___ RECORDS FOR THE TASK ___
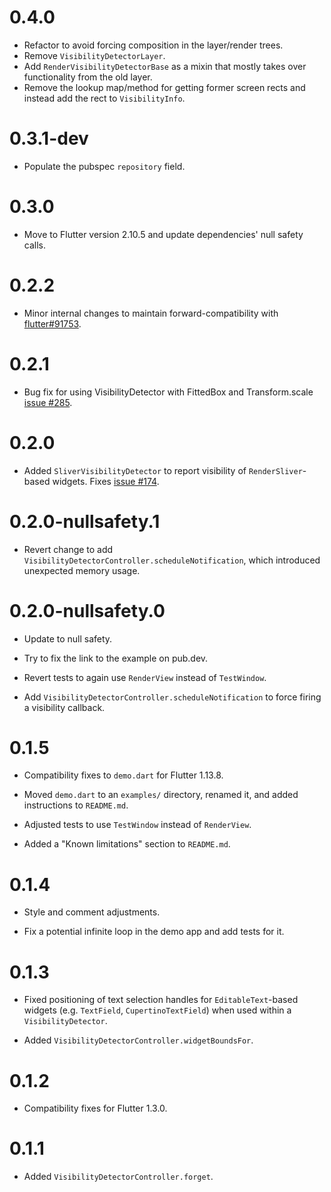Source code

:# 0.4.0

* Refactor to avoid forcing composition in the layer/render trees.
* Remove `VisibilityDetectorLayer`.
* Add `RenderVisibilityDetectorBase` as a mixin that mostly takes over
  functionality from the old layer.
* Remove the lookup map/method for getting former screen rects and instead add
  the rect to `VisibilityInfo`.

# 0.3.1-dev

* Populate the pubspec `repository` field.

# 0.3.0
* Move to Flutter version 2.10.5 and update dependencies' null safety calls.

# 0.2.2

* Minor internal changes to maintain forward-compatibility with [flutter#91753](https://github.com/flutter/flutter/pull/91753).

# 0.2.1

* Bug fix for using VisibilityDetector with FittedBox and Transform.scale [issue #285](https://github.com/google/flutter.widgets/issues/285).

# 0.2.0

* Added `SliverVisibilityDetector` to report visibility of `RenderSliver`-based
  widgets.  Fixes [issue #174](https://github.com/google/flutter.widgets/issues/174).

# 0.2.0-nullsafety.1

* Revert change to add `VisibilityDetectorController.scheduleNotification`,
  which introduced unexpected memory usage.

# 0.2.0-nullsafety.0

* Update to null safety.

* Try to fix the link to the example on pub.dev.

* Revert tests to again use `RenderView` instead of `TestWindow`.

* Add `VisibilityDetectorController.scheduleNotification` to force firing a
  visibility callback.

# 0.1.5

* Compatibility fixes to `demo.dart` for Flutter 1.13.8.

* Moved `demo.dart` to an `examples/` directory, renamed it, and added
  instructions to `README.md`.

* Adjusted tests to use `TestWindow` instead of `RenderView`.

* Added a "Known limitations" section to `README.md`.

# 0.1.4

* Style and comment adjustments.

* Fix a potential infinite loop in the demo app and add tests for it.

# 0.1.3

* Fixed positioning of text selection handles for `EditableText`-based
  widgets (e.g. `TextField`, `CupertinoTextField`) when used within a
  `VisibilityDetector`.

* Added `VisibilityDetectorController.widgetBoundsFor`.

# 0.1.2

* Compatibility fixes for Flutter 1.3.0.

# 0.1.1

* Added `VisibilityDetectorController.forget`.
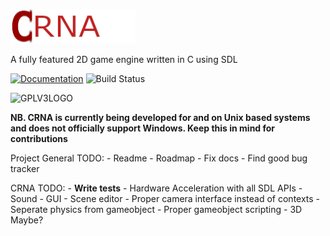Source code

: ![CRNA Logo](res/img/LogoROW.png)

A fully featured 2D game engine written in C using SDL

[![Documentation](https://img.shields.io/badge/api-reference-blue.svg)](docs/html/index.html)
![Build Status](https://api.travis-ci.com/Th3T3chn0G1t/CRNA.svg?branch=master)

![GPLV3LOGO](https://www.gnu.org/graphics/gplv3-or-later.png)

**NB. CRNA is currently being developed for and on Unix based systems and does not officially support Windows. Keep this in mind for contributions**

Project General TODO:
    - Readme
    - Roadmap
    - Fix docs
    - Find good bug tracker

CRNA TODO: 
    - **Write tests**
    - Hardware Acceleration with all SDL APIs
    - Sound
    - GUI
    - Scene editor
    - Proper camera interface instead of contexts
    - Seperate physics from gameobject 
    - Proper gameobject scripting
    - 3D Maybe?
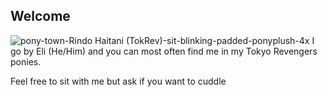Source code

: ## Welcome
![pony-town-Rindo Haitani (TokRev)-sit-blinking-padded-ponyplush-4x](https://github.com/user-attachments/assets/db0ab7e2-2139-45dd-ab1e-a796063ef311)
I go by Eli (He/Him) and you can most often find me in my Tokyo Revengers ponies.

Feel free to sit with me but ask if you want to cuddle


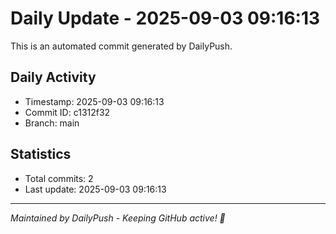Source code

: # Daily Update - 2025-09-03 09:16:13

This is an automated commit generated by DailyPush.

## Daily Activity
- Timestamp: 2025-09-03 09:16:13
- Commit ID: c1312f32
- Branch: main

## Statistics
- Total commits: 2
- Last update: 2025-09-03 09:16:13

---
*Maintained by DailyPush - Keeping GitHub active! 🚀*
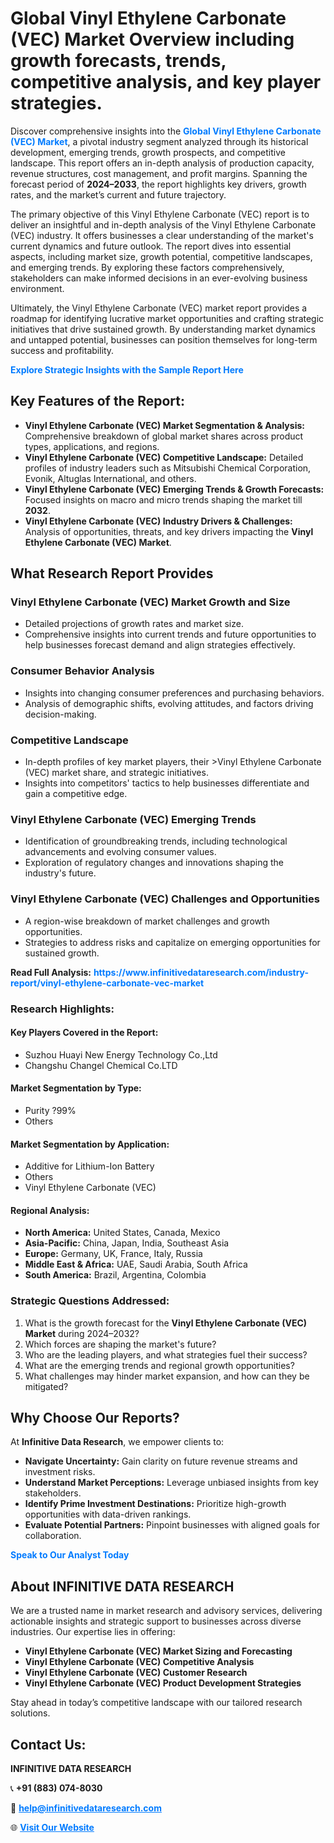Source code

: <h1>Global Vinyl Ethylene Carbonate (VEC) Market Overview including growth forecasts, trends, competitive analysis, and key player strategies.</h1>
<p>
Discover comprehensive insights into the 
<a href="https://www.infinitivedataresearch.com/industry-report/vinyl-ethylene-carbonate-vec-market" rel="dofollow" style="color: #007BFF; text-decoration: none;"><strong>Global Vinyl Ethylene Carbonate (VEC) Market</strong></a>, a pivotal industry segment analyzed through its historical development, emerging trends, growth prospects, and competitive landscape. This report offers an in-depth analysis of production capacity, revenue structures, cost management, and profit margins. Spanning the forecast period of <strong>2024–2033</strong>, the report highlights key drivers, growth rates, and the market’s current and future trajectory.
</p>
<p>
The primary objective of this Vinyl Ethylene Carbonate (VEC) report is to deliver an insightful and in-depth analysis of the Vinyl Ethylene Carbonate (VEC) industry. It offers businesses a clear understanding of the market's current dynamics and future outlook. The report dives into essential aspects, including market size, growth potential, competitive landscapes, and emerging trends. By exploring these factors comprehensively, stakeholders can make informed decisions in an ever-evolving business environment.
</p>
<p>
Ultimately, the Vinyl Ethylene Carbonate (VEC) market report provides a roadmap for identifying lucrative market opportunities and crafting strategic initiatives that drive sustained growth. By understanding market dynamics and untapped potential, businesses can position themselves for long-term success and profitability.
</p>
<p>
<a href="https://www.infinitivedataresearch.com/request-sample/reportId=111393" style="color: #007BFF; text-decoration: none;"><strong>Explore Strategic Insights with the Sample Report Here</strong></a>
</p>

<h2>Key Features of the Report:</h2>
<ul>
<li><strong>Vinyl Ethylene Carbonate (VEC) Market Segmentation & Analysis:</strong> Comprehensive breakdown of global market shares across product types, applications, and regions.</li>
<li><strong>Vinyl Ethylene Carbonate (VEC) Competitive Landscape:</strong> Detailed profiles of industry leaders such as Mitsubishi Chemical Corporation, Evonik, Altuglas International, and others.</li>
<li><strong>Vinyl Ethylene Carbonate (VEC) Emerging Trends & Growth Forecasts:</strong> Focused insights on macro and micro trends shaping the market till <strong>2032</strong>.</li>
<li><strong>Vinyl Ethylene Carbonate (VEC) Industry Drivers & Challenges:</strong> Analysis of opportunities, threats, and key drivers impacting the <strong>Vinyl Ethylene Carbonate (VEC) Market</strong>.</li>
</ul>

<h2>What Research Report Provides</h2>
<h3>Vinyl Ethylene Carbonate (VEC) Market Growth and Size</h3>
<ul>
<li>Detailed projections of growth rates and market size.</li>
<li>Comprehensive insights into current trends and future opportunities to help businesses forecast demand and align strategies effectively.</li>
</ul>

<h3>Consumer Behavior Analysis</h3>
<ul>
<li>Insights into changing consumer preferences and purchasing behaviors.</li>
<li>Analysis of demographic shifts, evolving attitudes, and factors driving decision-making.</li>
</ul>

<h3>Competitive Landscape</h3>
<ul>
<li>In-depth profiles of key market players, their >Vinyl Ethylene Carbonate (VEC) market share, and strategic initiatives.</li>
<li>Insights into competitors' tactics to help businesses differentiate and gain a competitive edge.</li>
</ul>

<h3>Vinyl Ethylene Carbonate (VEC) Emerging Trends</h3>
<ul>
<li>Identification of groundbreaking trends, including technological advancements and evolving consumer values.</li>
<li>Exploration of regulatory changes and innovations shaping the industry's future.</li>
</ul>

<h3>Vinyl Ethylene Carbonate (VEC) Challenges and Opportunities</h3>
<ul>
<li>A region-wise breakdown of market challenges and growth opportunities.</li>
<li>Strategies to address risks and capitalize on emerging opportunities for sustained growth.</li>
</ul>
<p><strong>Read Full Analysis:</strong> <a href="https://www.infinitivedataresearch.com/industry-report/vinyl-ethylene-carbonate-vec-market" rel="dofollow" style="color: #007BFF; text-decoration: none;"><strong>https://www.infinitivedataresearch.com/industry-report/vinyl-ethylene-carbonate-vec-market</strong></a></p>
<h3>Research Highlights:</h3>
<h4>Key Players Covered in the Report:</h4>
<ul><li>Suzhou Huayi New Energy Technology Co.,Ltd</li><li>Changshu Changel Chemical Co.LTD</li></ul>
<h4>Market Segmentation by Type:</h4>
<ul><li>Purity ?99%</li><li>Others</li></ul>
<h4>Market Segmentation by Application:</h4>
<ul><li>Additive for Lithium-Ion Battery</li><li>Others</li><li>Vinyl Ethylene Carbonate (VEC)</li></ul>

<h4>Regional Analysis:</h4>
<ul>
<li><strong>North America:</strong> United States, Canada, Mexico</li>
<li><strong>Asia-Pacific:</strong> China, Japan, India, Southeast Asia</li>
<li><strong>Europe:</strong> Germany, UK, France, Italy, Russia</li>
<li><strong>Middle East & Africa:</strong> UAE, Saudi Arabia, South Africa</li>
<li><strong>South America:</strong> Brazil, Argentina, Colombia</li>
</ul>

<h3>Strategic Questions Addressed:</h3>
<ol>
<li>What is the growth forecast for the <strong>Vinyl Ethylene Carbonate (VEC) Market</strong> during 2024–2032?</li>
<li>Which forces are shaping the market's future?</li>
<li>Who are the leading players, and what strategies fuel their success?</li>
<li>What are the emerging trends and regional growth opportunities?</li>
<li>What challenges may hinder market expansion, and how can they be mitigated?</li>
</ol>

<h2>Why Choose Our Reports?</h2>
<p>At <strong>Infinitive Data Research</strong>, we empower clients to:</p>
<ul>
<li><strong>Navigate Uncertainty:</strong> Gain clarity on future revenue streams and investment risks.</li>
<li><strong>Understand Market Perceptions:</strong> Leverage unbiased insights from key stakeholders.</li>
<li><strong>Identify Prime Investment Destinations:</strong> Prioritize high-growth opportunities with data-driven rankings.</li>
<li><strong>Evaluate Potential Partners:</strong> Pinpoint businesses with aligned goals for collaboration.</li>
</ul>
<p><a href="https://www.infinitivedataresearch.com/industry-report/vinyl-ethylene-carbonate-vec-market" rel="dofollow" style="color: #007BFF; text-decoration: none;"><strong>Speak to Our Analyst Today</strong></a></p>

<h2>About INFINITIVE DATA RESEARCH</h2>
<p>We are a trusted name in market research and advisory services, delivering actionable insights and strategic support to businesses across diverse industries. Our expertise lies in offering:</p>
<ul>
<li><strong>Vinyl Ethylene Carbonate (VEC) Market Sizing and Forecasting</strong></li>
<li><strong>Vinyl Ethylene Carbonate (VEC) Competitive Analysis</strong></li>
<li><strong>Vinyl Ethylene Carbonate (VEC) Customer Research</strong></li>
<li><strong>Vinyl Ethylene Carbonate (VEC) Product Development Strategies</strong></li>
</ul>
<p>Stay ahead in today’s competitive landscape with our tailored research solutions.</p>

<h2>Contact Us:</h2>
<p><strong>INFINITIVE DATA RESEARCH</strong></p>
<p>📞 <strong>+91 (883) 074-8030</strong></p>
<p>📧 <strong><a href="mailto:help@infinitivedataresearch.com" style="color: #007BFF;">help@infinitivedataresearch.com</a></strong></p>
<p>🌐 <strong><a href="https://www.infinitivedataresearch.com" rel="dofollow" style="color: #007BFF;">Visit Our Website</a></strong></p>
___
Without the pictures, please reproduce each line of the listing above exactly, from the first one through the line bearing "functionality from the old layer.".

Source code

:# 0.4.0

* Refactor to avoid forcing composition in the layer/render trees.
* Remove `VisibilityDetectorLayer`.
* Add `RenderVisibilityDetectorBase` as a mixin that mostly takes over
  functionality from the old layer.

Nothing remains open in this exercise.